──────── Input records

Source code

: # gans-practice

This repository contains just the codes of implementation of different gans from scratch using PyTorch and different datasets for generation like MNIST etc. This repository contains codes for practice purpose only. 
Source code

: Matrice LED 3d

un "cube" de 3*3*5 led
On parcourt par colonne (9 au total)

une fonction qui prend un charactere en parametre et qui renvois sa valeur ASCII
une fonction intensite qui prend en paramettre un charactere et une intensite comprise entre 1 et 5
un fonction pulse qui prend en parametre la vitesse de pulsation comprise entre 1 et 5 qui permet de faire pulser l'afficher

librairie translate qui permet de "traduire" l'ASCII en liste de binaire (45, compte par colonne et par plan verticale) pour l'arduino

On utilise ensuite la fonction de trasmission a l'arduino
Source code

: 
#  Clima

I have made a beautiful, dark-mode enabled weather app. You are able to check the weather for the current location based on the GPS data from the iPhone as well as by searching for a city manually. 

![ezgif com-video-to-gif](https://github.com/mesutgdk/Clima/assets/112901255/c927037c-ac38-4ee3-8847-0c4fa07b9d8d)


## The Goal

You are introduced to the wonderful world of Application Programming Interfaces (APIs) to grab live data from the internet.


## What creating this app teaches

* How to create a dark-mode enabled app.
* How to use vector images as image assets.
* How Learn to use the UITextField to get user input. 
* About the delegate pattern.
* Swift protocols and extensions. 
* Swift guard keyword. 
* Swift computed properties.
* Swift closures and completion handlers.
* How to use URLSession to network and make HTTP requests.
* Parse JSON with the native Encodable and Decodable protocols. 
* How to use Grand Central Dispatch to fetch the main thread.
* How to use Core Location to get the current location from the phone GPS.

────────────────

◆ **Action item**
The entries above must be written out again exactly as they are.

◆ **Task result**
Source code

: # gans-practice

This repository contains just the codes of implementation of different gans from scratch using PyTorch and different datasets for generation like MNIST etc. This repository contains codes for practice purpose only. 
Source code

: Matrice LED 3d

un "cube" de 3*3*5 led
On parcourt par colonne (9 au total)

une fonction qui prend un charactere en parametre et qui renvois sa valeur ASCII
une fonction intensite qui prend en paramettre un charactere et une intensite comprise entre 1 et 5
un fonction pulse qui prend en parametre la vitesse de pulsation comprise entre 1 et 5 qui permet de faire pulser l'afficher

librairie translate qui permet de "traduire" l'ASCII en liste de binaire (45, compte par colonne et par plan verticale) pour l'arduino

On utilise ensuite la fonction de trasmission a l'arduino
Source code

: 
#  Clima

I have made a beautiful, dark-mode enabled weather app. You are able to check the weather for the current location based on the GPS data from the iPhone as well as by searching for a city manually. 

![ezgif com-video-to-gif](https://github.com/mesutgdk/Clima/assets/112901255/c927037c-ac38-4ee3-8847-0c4fa07b9d8d)


## The Goal

You are introduced to the wonderful world of Application Programming Interfaces (APIs) to grab live data from the internet.


## What creating this app teaches

* How to create a dark-mode enabled app.
* How to use vector images as image assets.
* How Learn to use the UITextField to get user input. 
* About the delegate pattern.
* Swift protocols and extensions. 
* Swift guard keyword. 
* Swift computed properties.
* Swift closures and completion handlers.
* How to use URLSession to network and make HTTP requests.
* Parse JSON with the native Encodable and Decodable protocols. 
* How to use Grand Central Dispatch to fetch the main thread.
* How to use Core Location to get the current location from the phone GPS.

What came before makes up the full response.